Beah notices that his migraines lessen the more focused he is on “soldierly things.” Along with the other boys and men, he becomes addicted to marijuana, brown brown (a mixture of cocaine and gunpowder), and the white capsules distributed by the officers. The drugs not only seem to give him energy, they also deaden his senses to the killings he commits. The soldiers spend their leisure time watching war movies such as Rambo: First Blood and Commando; from these films they take ideas they want to use on the battlefield.
Whenever supplies (including drugs) run low, the soldiers raid a rebel camp or, sometimes, a civilian village to get both supplies and more recruits. Beah’s days become a haze of drug use and following orders with no clear plan given to the soldiers themselves. The violence quotient grows as the boys cheer their commanding officer for summarily executing a captured prisoner who refused to cooperate. Beah comes to see his weapon as his source of power and to rely on violence against rebels to give him a sense of purpose.
During a raid the army captures several prisoners; the younger soldiers, including Beah, are put in competition with one another to see who can kill his target by slitting his throat first. Beah connects the capture rebel to the deaths of his family members and wins the contest by killing his prisoner quickly. His achievement is celebrated by the other boys and adult soldiers as a milestone in his progress through military life.
This short chapter offers much in the way of understanding Beah’s life as a boy soldier. He concentrates a few years of violent military action into a few scenes, focusing here on the early rites of passage in his military career. The addiction to drugs, like so much else in the memoir, is offered as a matter-of-fact statement upon which the reader can render his/her own judgement; Beah only makes it clear that the addiction to the drugs is part of what helped the soldiers continue moving forward in their nightmare existence.
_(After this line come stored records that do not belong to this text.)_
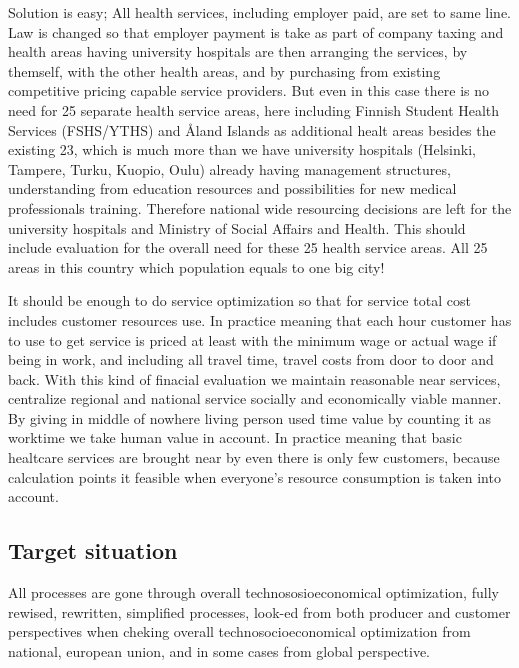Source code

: Solution is easy; All health services, including employer paid, are set to
same line. Law is changed so that employer payment is take as part of company
taxing and health areas having university hospitals are then arranging the
services, by themself, with the other health areas, and by purchasing from
existing competitive pricing capable service providers. But even in this case
there is no need for 25 separate health service areas, here including Finnish
Student Health Services (FSHS/YTHS) and Åland Islands as additional healt
areas besides the existing 23, which is much more than we have university
hospitals (Helsinki, Tampere, Turku, Kuopio, Oulu) already having management
structures, understanding from education resources and possibilities for
new medical professionals training. Therefore national wide resourcing
decisions are left for the university hospitals and Ministry of Social
Affairs and Health. This should include evaluation for the overall need for
these 25 health service areas. All 25 areas in this country which population
equals to one big city!

It should be enough to do service optimization so that for service total cost
includes customer resources use. In practice meaning that each hour customer
has to use to get service is priced at least with the minimum wage or actual
wage if being in work, and including all travel time, travel costs from door
to door and back. With this kind of finacial evaluation we maintain reasonable
near services, centralize regional and national service socially and
economically viable manner. By giving in middle of nowhere living person used
time value by counting it as worktime we take human value in account. In
practice meaning that basic healtcare services are brought near by even there
is only few customers, because calculation points it feasible when everyone's
resource consumption is taken into account.

\subsection{Target situation}
\label{target_situation}

All processes are gone through overall technososioeconomical optimization,
fully rewised, rewritten, simplified processes, look-ed from both producer and
customer perspectives when cheking overall technosocioeconomical optimization
from national, european union, and in some cases from global perspective.

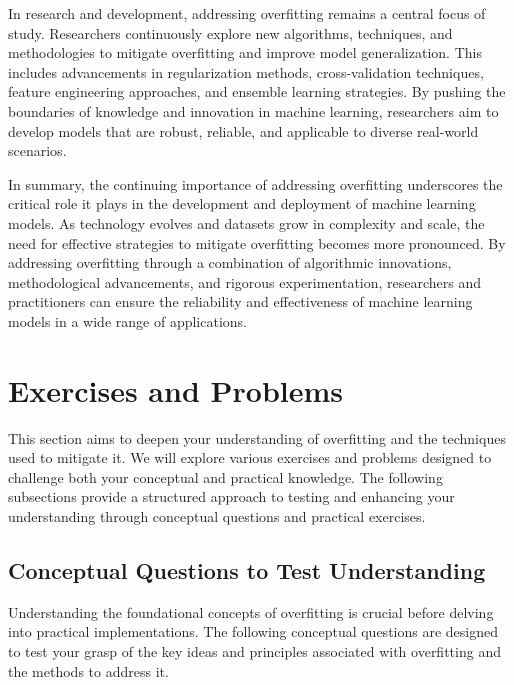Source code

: \documentclass[12pt]{book} %
\begin{document}
In research and development, addressing overfitting remains a central focus of study. Researchers continuously explore new algorithms, techniques, and methodologies to mitigate overfitting and improve model generalization. This includes advancements in regularization methods, cross-validation techniques, feature engineering approaches, and ensemble learning strategies. By pushing the boundaries of knowledge and innovation in machine learning, researchers aim to develop models that are robust, reliable, and applicable to diverse real-world scenarios.

In summary, the continuing importance of addressing overfitting underscores the critical role it plays in the development and deployment of machine learning models. As technology evolves and datasets grow in complexity and scale, the need for effective strategies to mitigate overfitting becomes more pronounced. By addressing overfitting through a combination of algorithmic innovations, methodological advancements, and rigorous experimentation, researchers and practitioners can ensure the reliability and effectiveness of machine learning models in a wide range of applications.

\section{Exercises and Problems}
This section aims to deepen your understanding of overfitting and the techniques used to mitigate it. We will explore various exercises and problems designed to challenge both your conceptual and practical knowledge. The following subsections provide a structured approach to testing and enhancing your understanding through conceptual questions and practical exercises.

\subsection{Conceptual Questions to Test Understanding}
Understanding the foundational concepts of overfitting is crucial before delving into practical implementations. The following conceptual questions are designed to test your grasp of the key ideas and principles associated with overfitting and the methods to address it.
\end{document}
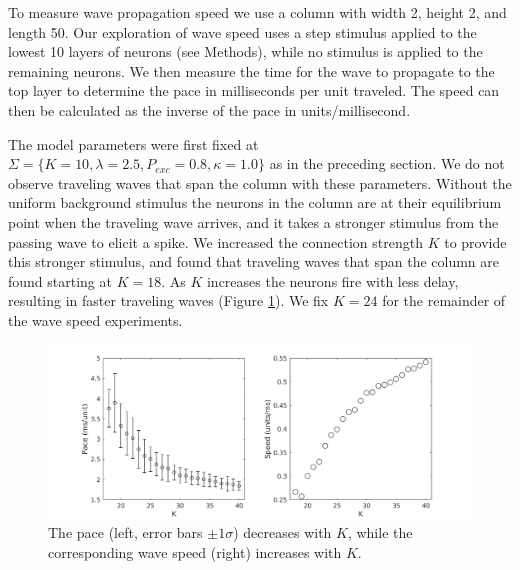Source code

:\documentclass[a4paper,11pt]{article}
\begin{document}
To measure wave propagation speed we use a column with width 2, height 2, and length 50.
Our exploration of wave speed uses a step stimulus applied to the lowest 10 layers of neurons (see Methods), while no stimulus is applied to the remaining neurons.
We then measure the time for the wave to propagate to the top layer to determine the pace in milliseconds per unit traveled.
The speed can then be calculated as the inverse of the pace in units/millisecond.

The model parameters were first fixed at $\Sigma = \{K=10,\lambda=2.5,P_{exc}=0.8,\kappa=1.0 \}$ as in the preceding section.
We do not observe traveling waves that span the column with these parameters.
Without the uniform background stimulus the neurons in the column are at their equilibrium point when the traveling wave arrives, and it takes a stronger stimulus from the passing wave to elicit a spike.
We increased the connection strength $K$ to provide this stronger stimulus, and found that traveling waves that span the column are found starting at $K=18$. 
As $K$ increases the neurons fire with less delay, resulting in faster traveling waves (Figure \ref{fig:delay_k}).
We fix $K=24$ for the remainder of the wave speed experiments.
\begin{figure}[!htb]
 \caption{The pace (left, error bars $\pm 1 \sigma$) decreases with $K$, while the corresponding wave speed (right) increases with $K$. }
 \label{fig:delay_k}
 \centering
   \includegraphics[width=\textwidth]{fig/WaveSpeed_K}
\end{figure}

\FloatBarrier
\end{document}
The incident of the killing contest works as a perverse coming of age moment for Beah. He takes a step from childhood into adulthood by murdering a defenseless man; he is only able to reconcile this with his conscience by first conjuring up the image of his murdered family and attributing their deaths to the rebel in front of him. The power of memory thus utilized is clear: by turning pain into hatred, Beah is able to kill the prisoner as smoothly as he might kill an animal, but the strength behind his blade is his anger and pain over the loss of his childhood.